Sun-Rype Products Ltd. enters into arrangement agreement with Great Pacific Industries Inc. and SRF Acquisition Inc. for a going private transaction
TSX: SRF
KELOWNA, BC, July 25, 2013 /CNW/ - Sun-Rype Products Ltd. (TSX:SRF) ("Sun-Rype" or the "Company") is pleased to announce that, further to its June 28, 2013, press release, it has now entered into a formal arrangement agreement (the "Arrangement Agreement") with Great Pacific Industries Inc. ("Great Pacific") and SRF Acquisition Inc. ("SRF"), a wholly-owned subsidiary of Great Pacific, to privatize Sun-Rype.
Pursuant to the Arrangement Agreement and subject to the satisfaction of various conditions, SRF will acquire by way of a plan of arrangement under the Business Corporations Act (British Columbia) (the "Arrangement") all of the issued and outstanding common shares (the "Common Shares") of Sun-Rype other than those Common Shares held by Great Pacific and its affiliates (collectively, the "SRF Affiliates"). The transaction is valued at approximately CDN$94 million, including the assumption of net debt, liabilities and other obligations and inclusive of the value of approximately 54% of the outstanding Common Shares held by the SRF Affiliates.
Under the terms of the Arrangement Agreement, each Sun-Rype shareholder, other than the SRF Affiliates (the "Public Shareholders"), will receive CDN$7.50 in exchange for each Common Share. The consideration to be received by the Public Shareholders pursuant to the Arrangement represents a greater than 20% premium to the weighted average trading price of the Common Shares for the 20, 30 and 40 trading days, as well as the three month and six month periods, ended prior to the announcement on June 28, 2013, of Great Pacific's proposal to acquire Sun-Rype.
The Board of Directors of Sun-Rype (the "Sun-Rype Board") formed a committee of independent directors (the "Independent Committee") to, among other things, review and evaluate the terms of the proposal from Great Pacific, to obtain and supervise the preparation of a formal valuation of the fair market value of the Common Shares, to make a recommendation to the Sun-Rype Board in respect of the proposal and to negotiate the terms and conditions of the Arrangement Agreement and related matters.

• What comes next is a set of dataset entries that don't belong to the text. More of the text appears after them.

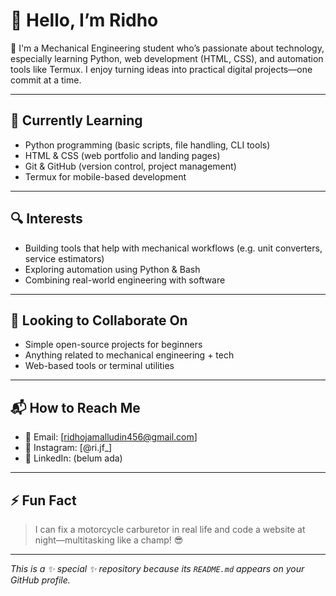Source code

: # 👋 Hello, I’m Ridho 

🚀 I'm a Mechanical Engineering student who’s passionate about technology, especially learning Python, web development (HTML, CSS), and automation tools like Termux. I enjoy turning ideas into practical digital projects—one commit at a time.

---

## 🔧 Currently Learning
- Python programming (basic scripts, file handling, CLI tools)
- HTML & CSS (web portfolio and landing pages)
- Git & GitHub (version control, project management)
- Termux for mobile-based development

---

## 🔍 Interests
- Building tools that help with mechanical workflows (e.g. unit converters, service estimators)
- Exploring automation using Python & Bash
- Combining real-world engineering with software

---

## 🤝 Looking to Collaborate On
- Simple open-source projects for beginners
- Anything related to mechanical engineering + tech
- Web-based tools or terminal utilities

---

## 📬 How to Reach Me
- 📧 Email: [ridhojamalludin456@gmail.com]
- 📱 Instagram: [@ri.jf_]
- 💼 LinkedIn: (belum ada)

---

## ⚡ Fun Fact
> I can fix a motorcycle carburetor in real life and code a website at night—multitasking like a champ! 😎

---

*This is a ✨ special ✨ repository because its `README.md` appears on your GitHub profile.*

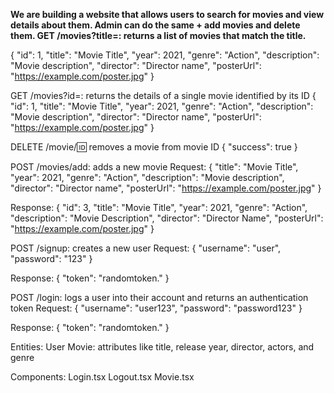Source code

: **We are building a website that allows users to search for movies and view details about them. Admin can do the same + add movies and delete them. 
GET /movies?title=: returns a list of movies that match the title.**
 
{
  "id": 1,
  "title": "Movie Title",
  "year": 2021,
  "genre": "Action",
  "description": "Movie description",
  "director": "Director name",
  "posterUrl": "https://example.com/poster.jpg"
}


GET /movies?id=: returns the details of a single movie identified by its ID
{
  "id": 1,
  "title": "Movie Title",
  "year": 2021,
  "genre": "Action",
  "description": "Movie description",
  "director": "Director name",
  "posterUrl": "https://example.com/poster.jpg"
}

DELETE /movie/:id: removes a movie from movie ID
{
  "success": true
}

POST /movies/add: adds a new movie
Request:
{
  "title": "Movie Title",
  "year": 2021,
  "genre": "Action",
  "description": "Movie description",
  "director": "Director name",
  "posterUrl": "https://example.com/poster.jpg"
}

Response:
{
  "id": 3,
  "title": "Movie Title",
  "year": 2021,
  "genre": "Action",
  "description": "Movie Description",
  "director": "Director Name",
  "posterUrl": "https://example.com/poster.jpg"
}


POST /signup: creates a new user
Request:
{
  "username": "user",
  "password": "123"
}

Response:
{
  "token": "randomtoken."
}


POST /login: logs a user into their account and returns an authentication token
Request:
{
  "username": "user123",
  "password": "password123"
}

Response:
{
  "token": "randomtoken."
}


Entities:
User
Movie: attributes like title, release year, director, actors, and genre


Components:
Login.tsx
Logout.tsx
Movie.tsx

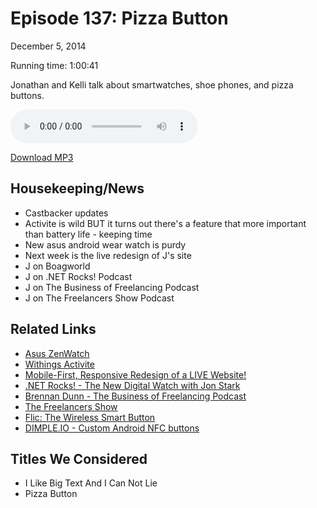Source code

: Episode 137: Pizza Button
====
December 5, 2014

Running time: 1:00:41

Jonathan and Kelli talk about smartwatches, shoe phones, and pizza buttons.

<audio preload="auto" controls>
    <source src="https://s3.amazonaws.com/nitch/Episode_137_Pizza_Button.mp3" type="audio/mpeg" />
    <source src="https://s3.amazonaws.com/nitch/Episode_137_Pizza_Button.ogg" type="audio/ogg" />
    Your browser does not support HTML5 audio. Please download the episode using the link below.
</audio>

[Download MP3](https://s3.amazonaws.com/nitch/Episode_137_Pizza_Button.mp3 "Episode 137: Pizza Button")

## Housekeeping/News

* Castbacker updates
* Activite is wild BUT it turns out there's a feature that more important than battery life - keeping time
* New asus android wear watch is purdy
* Next week is the live redesign of J's site
* J on Boagworld
* J on .NET Rocks! Podcast
* J on The Business of Freelancing Podcast
* J on The Freelancers Show Podcast


## Related Links

* [Asus ZenWatch](http://gizmodo.com/asus-zenwatch-review-the-first-smartwatch-id-wear-as-a-1665903706)
* [Withings Activite](http://www.withings.com/us/withings-activite.html)
* [Mobile-First, Responsive Redesign of a LIVE Website!](http://www.oreilly.com/pub/e/3269)
* [.NET Rocks! - The New Digital Watch with Jon Stark](http://www.dotnetrocks.com/default.aspx?showNum=1066)
* [Brennan Dunn - The Business of Freelancing Podcast](http://doubleyourfreelancing.com/podcast/)
* [The Freelancers Show](http://devchat.tv/freelancers)
* [Flic: The Wireless Smart Button](https://www.indiegogo.com/projects/flic-the-wireless-smart-button)
* [DIMPLE.IO - Custom Android NFC buttons](http://dimple.io/)

## Titles We Considered

* I Like Big Text And I Can Not Lie
* Pizza Button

Scotia Capital Inc. ("Scotia Capital") was retained by the Independent Committee to provide, under the supervision of the Independent Committee, an independent formal valuation prepared in accordance with Multilateral Instrument 61-101 - Protection of Minority Securityholders in Special Transactions ("MI 61-101"), and has concluded that, based upon and subject to the assumptions, limitations and qualifications contained in its written valuation, as at July 25, 2013, the fair market value of the Common Shares is in the range of CDN$6.30 to CDN$7.70 per such share. This range implies a midpoint price of CDN$7.00 per Common Share.
Scotia Capital has also provided the Independent Committee and the Sun-Rype Board with a fairness opinion that, based upon and subject to the assumptions, limitations and qualifications contained in its written opinion, as at July 25, 2013, the cash consideration to be received by the Public Shareholders pursuant to the Arrangement is fair, from a financial point of view to such Public Shareholders.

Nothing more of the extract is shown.